Just then, we both watched as a second plane flew into the second tower. That's the easy part to remember.

A close family friend, Maria Teresa Santillian aka Marites, worked in Tower 1. Her cousin, Judy Fernandez, worked in the same building. I've known them both for as long as I can remember. They were a part of my family years before I was.
When I was 7, Marites was the first person to sleep over in our new house. I followed her and Cheryl around, copying everything they did and annoying them to no end I'm sure. I begged them to braid my hair because I didn't (and still don't) know how to make a French braid. Cheryl got mad at me because I was hogging Marites. We both loved her and didn't want to share. Alas, Cheryl won out (being that her and Marites were the same age) and I was stuck being the little sister for life. I didn't know that life would be so short.

Marites was as nice as she was beautiful. She didn't deserve to die. She went to work on time one day and ended up being a martyr for the American way. I still do not understand what happened and I expect I will never understand why.

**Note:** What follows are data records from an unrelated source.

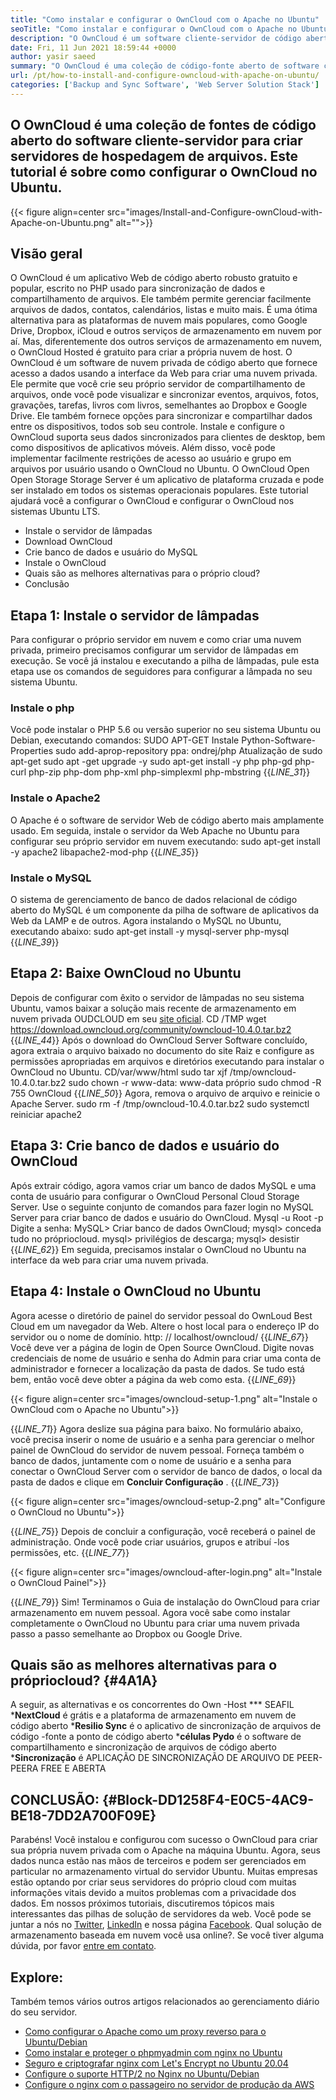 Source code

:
 ```yaml
---
title: "Como instalar e configurar o OwnCloud com o Apache no Ubuntu" 
seoTitle: "Como instalar e configurar o OwnCloud com o Apache no Ubuntu" 
description: "O OwnCloud é um software cliente-servidor de código aberto para criar serviços de hospedagem de arquivos. Neste tutorial, aprenderemos a instalar e configurar o OwnCloud no Ubuntu" 
date: Fri, 11 Jun 2021 18:59:44 +0000
author: yasir saeed
summary: "O OwnCloud é uma coleção de código-fonte aberto de software cliente-servidor para criar servidores de hospedagem de arquivos. Este tutorial é sobre como configurar o OwnCloud no Ubuntu." 
url: /pt/how-to-install-and-configure-owncloud-with-apache-on-ubuntu/
categories: ['Backup and Sync Software', 'Web Server Solution Stack']
---
```


## O OwnCloud é uma coleção de fontes de código aberto do software cliente-servidor para criar servidores de hospedagem de arquivos. Este tutorial é sobre como configurar o OwnCloud no Ubuntu.

{{< figure align=center src="images/Install-and-Configure-ownCloud-with-Apache-on-Ubuntu.png" alt="">}}


## **Visão geral**
O OwnCloud é um aplicativo Web de código aberto robusto gratuito e popular, escrito no PHP usado para sincronização de dados e compartilhamento de arquivos. Ele também permite gerenciar facilmente arquivos de dados, contatos, calendários, listas e muito mais. É uma ótima alternativa para as plataformas de nuvem mais populares, como Google Drive, Dropbox, iCloud e outros serviços de armazenamento em nuvem por aí. Mas, diferentemente dos outros serviços de armazenamento em nuvem, o OwnCloud Hosted é gratuito para criar a própria nuvem de host.
O OwnCloud é um software de nuvem privada de código aberto que fornece acesso a dados usando a interface da Web para criar uma nuvem privada. Ele permite que você crie seu próprio servidor de compartilhamento de arquivos, onde você pode visualizar e sincronizar eventos, arquivos, fotos, gravações, tarefas, livros com livros, semelhantes ao Dropbox e Google Drive. Ele também fornece opções para sincronizar e compartilhar dados entre os dispositivos, todos sob seu controle. Instale e configure o OwnCloud suporta seus dados sincronizados para clientes de desktop, bem como dispositivos de aplicativos móveis. Além disso, você pode implementar facilmente restrições de acesso ao usuário e grupo em arquivos por usuário usando o OwnCloud no Ubuntu. O OwnCloud Open Open Storage Storage Server é um aplicativo de plataforma cruzada e pode ser instalado em todos os sistemas operacionais populares.
Este tutorial ajudará você a configurar o OwnCloud e configurar o OwnCloud nos sistemas Ubuntu LTS.
  * Instale o servidor de lâmpadas
  * Download OwnCloud
  * Crie banco de dados e usuário do MySQL
  * Instale o OwnCloud
  * Quais são as melhores alternativas para o próprio cloud?
  * Conclusão

## Etapa 1: Instale o servidor de lâmpadas
Para configurar o próprio servidor em nuvem e como criar uma nuvem privada, primeiro precisamos configurar um servidor de lâmpadas em execução. Se você já instalou e executando a pilha de lâmpadas, pule esta etapa use os comandos de seguidores para configurar a lâmpada no seu sistema Ubuntu.

### Instale o php
Você pode instalar o PHP 5.6 ou versão superior no seu sistema Ubuntu ou Debian, executando comandos:
SUDO APT-GET Instale Python-Software-Properties
sudo add-aprop-repository ppa: ondrej/php
Atualização de sudo apt-get
sudo apt -get upgrade -y
sudo apt-get install -y php php-gd php-curl php-zip php-dom php-xml php-simplexml php-mbstring
{{_LINE_31_}}

### Instale o Apache2
O Apache é o software de servidor Web de código aberto mais amplamente usado. Em seguida, instale o servidor da Web Apache no Ubuntu para configurar seu próprio servidor em nuvem executando:
sudo apt-get install -y apache2 libapache2-mod-php
{{_LINE_35_}}

### Instale o MySQL
O sistema de gerenciamento de banco de dados relacional de código aberto do MySQL é um componente da pilha de software de aplicativos da Web da LAMP e de outros. Agora instalando o MySQL no Ubuntu, executando abaixo:
sudo apt-get install -y mysql-server php-mysql
{{_LINE_39_}}

## Etapa 2: Baixe OwnCloud no Ubuntu
Depois de configurar com êxito o servidor de lâmpadas no seu sistema Ubuntu, vamos baixar a solução mais recente de armazenamento em nuvem privada OUDCLOUD em seu [site oficial][1].
CD /TMP
wget https://download.owncloud.org/community/owncloud-10.4.0.tar.bz2
{{_LINE_44_}}
Após o download do OwnCloud Server Software concluído, agora extraia o arquivo baixado no documento do site Raiz e configure as permissões apropriadas em arquivos e diretórios executando para instalar o OwnCloud no Ubuntu.
CD/var/www/html
sudo tar xjf /tmp/owncloud-10.4.0.tar.bz2
sudo chown -r www-data: www-data próprio
sudo chmod -R 755 OwnCloud
{{_LINE_50_}}
Agora, remova o arquivo de arquivo e reinicie o Apache Server.
sudo rm -f /tmp/owncloud-10.4.0.tar.bz2
sudo systemctl reiniciar apache2

## Etapa 3: Crie banco de dados e usuário do OwnCloud
Após extrair código, agora vamos criar um banco de dados MySQL e uma conta de usuário para configurar o OwnCloud Personal Cloud Storage Server. Use o seguinte conjunto de comandos para fazer login no MySQL Server para criar banco de dados e usuário do OwnCloud.
Mysql -u Root -p
Digite a senha:
MySQL> Criar banco de dados OwnCloud;
mysql> conceda tudo no própriocloud.
mysql> privilégios de descarga;
mysql> desistir
{{_LINE_62_}}
Em seguida, precisamos instalar o OwnCloud no Ubuntu na interface da web para criar uma nuvem privada.

## Etapa 4: Instale o OwnCloud no Ubuntu
Agora acesse o diretório de painel do servidor pessoal do OwnLoud Best Cloud em um navegador da Web. Altere o host local para o endereço IP do servidor ou o nome de domínio.
http: // localhost/owncloud/
{{_LINE_67_}}
Você deve ver a página de login de Open Source OwnCloud. Digite novas credenciais de nome de usuário e senha do Admin para criar uma conta de administrador e fornecer a localização da pasta de dados. Se tudo está bem, então você deve obter a página da web como esta.
{{_LINE_69_}}

{{< figure align=center src="images/owncloud-setup-1.png" alt="Instale o OwnCloud com o Apache no Ubuntu">}}

{{_LINE_71_}}
Agora deslize sua página para baixo. No formulário abaixo, você precisa inserir o nome de usuário e a senha para gerenciar o melhor painel de OwnCloud do servidor de nuvem pessoal. Forneça também o banco de dados, juntamente com o nome de usuário e a senha para conectar o OwnCloud Server com o servidor de banco de dados, o local da pasta de dados e clique em **Concluir Configuração** .
{{_LINE_73_}}

{{< figure align=center src="images/owncloud-setup-2.png" alt="Configure o OwnCloud no Ubuntu">}}

{{_LINE_75_}}
Depois de concluir a configuração, você receberá o painel de administração. Onde você pode criar usuários, grupos e atribuí -los permissões, etc.
{{_LINE_77_}}

{{< figure align=center src="images/owncloud-after-login.png" alt="Instale o OwnCloud Painel">}}

{{_LINE_79_}}
Sim! Terminamos o Guia de instalação do OwnCloud para criar armazenamento em nuvem pessoal. Agora você sabe como instalar completamente o OwnCloud no Ubuntu para criar uma nuvem privada passo a passo semelhante ao Dropbox ou Google Drive.

## **Quais são as melhores alternativas para o própriocloud?** {#4A1A}
A seguir, as alternativas e os concorrentes do Own -Host
  *** SEAFIL
  ***NextCloud**  é grátis e a plataforma de armazenamento em nuvem de código aberto
  ***Resilio Sync**  é o aplicativo de sincronização de arquivos de código -fonte a ponto de código aberto
  ***células Pydo**  é o software de compartilhamento e sincronização de arquivos de código aberto
  ***Sincronização**  é APLICAÇÃO DE SINCRONIZAÇÃO DE ARQUIVO DE PEER-PEERA FREE E ABERTA

## **CONCLUSÃO:** {#Block-DD1258F4-E0C5-4AC9-BE18-7DD2A700F09E}
Parabéns! Você instalou e configurou com sucesso o OwnCloud para criar sua própria nuvem privada com o Apache na máquina Ubuntu. Agora, seus dados nunca estão nas mãos de terceiros e podem ser gerenciados em particular no armazenamento virtual do servidor Ubuntu. Muitas empresas estão optando por criar seus servidores do próprio cloud com muitas informações vitais devido a muitos problemas com a privacidade dos dados. Em nossos próximos tutoriais, discutiremos tópicos mais interessantes das pilhas de solução de servidores da web.
Você pode se juntar a nós no [Twitter][2], [LinkedIn][3] e nossa página [Facebook][4]. Qual solução de armazenamento baseada em nuvem você usa online?. Se você tiver alguma dúvida, por favor [entre em contato][5].

## Explore:
Também temos vários outros artigos relacionados ao gerenciamento diário do seu servidor.
  * [Como configurar o Apache como um proxy reverso para o Ubuntu/Debian][6]
  * [Como instalar e proteger o phpmyadmin com nginx no Ubuntu][7]
  * [Seguro e criptografar nginx com Let's Encrypt no Ubuntu 20.04][8]
  * [Configure o suporte HTTP/2 no Nginx no Ubuntu/Debian][9]
  * [Configure o nginx com o passageiro no servidor de produção da AWS][10]

  
[1]: https://owncloud.org/install/
[2]: https://twitter.com/containerize_co
[3]: https://www.linkedin.com/company/containerize/
[4]: http://facebook.com/containerize
[5]: mailto:yasir.saeed@aspose.com
[6]: https://blog.containerize.com/web-server-solution-stack/how-to-configure-apache-as-a-reverse-proxy-for-ubuntudebian/
[7]: https://blog.containerize.com/web-server-solution-stack/how-to-install-and-secure-phpmyadmin-with-nginx-on-ubuntu/
[8]: https://blog.containerize.com/web-server-solution-stack/how-to-secure-nginx-with-letsencrypt-on-ubuntu-20-04/
[9]: https://blog.containerize.com/web-server-solution-stack/how-to-configure-http2-support-in-nginx-on-ubuntudebian/
[10]: https://blog.containerize.com/web-server-solution-stack/how-to-setup-nginx-with-passenger-on-aws-production-server/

I am tired of the politics that surround her death: from the pissed-off liberals saying America in all its arrogance deserved/asked for an attack to the pissed-off conservatives rallying behind an arguably retarded president into an unrelated war against an enemy that shares the same skin color as Osama Bin Laden.

On September 11, 2001, my family friends died a very unfortunate death and try as I might, I am having a lot of trouble forgetting.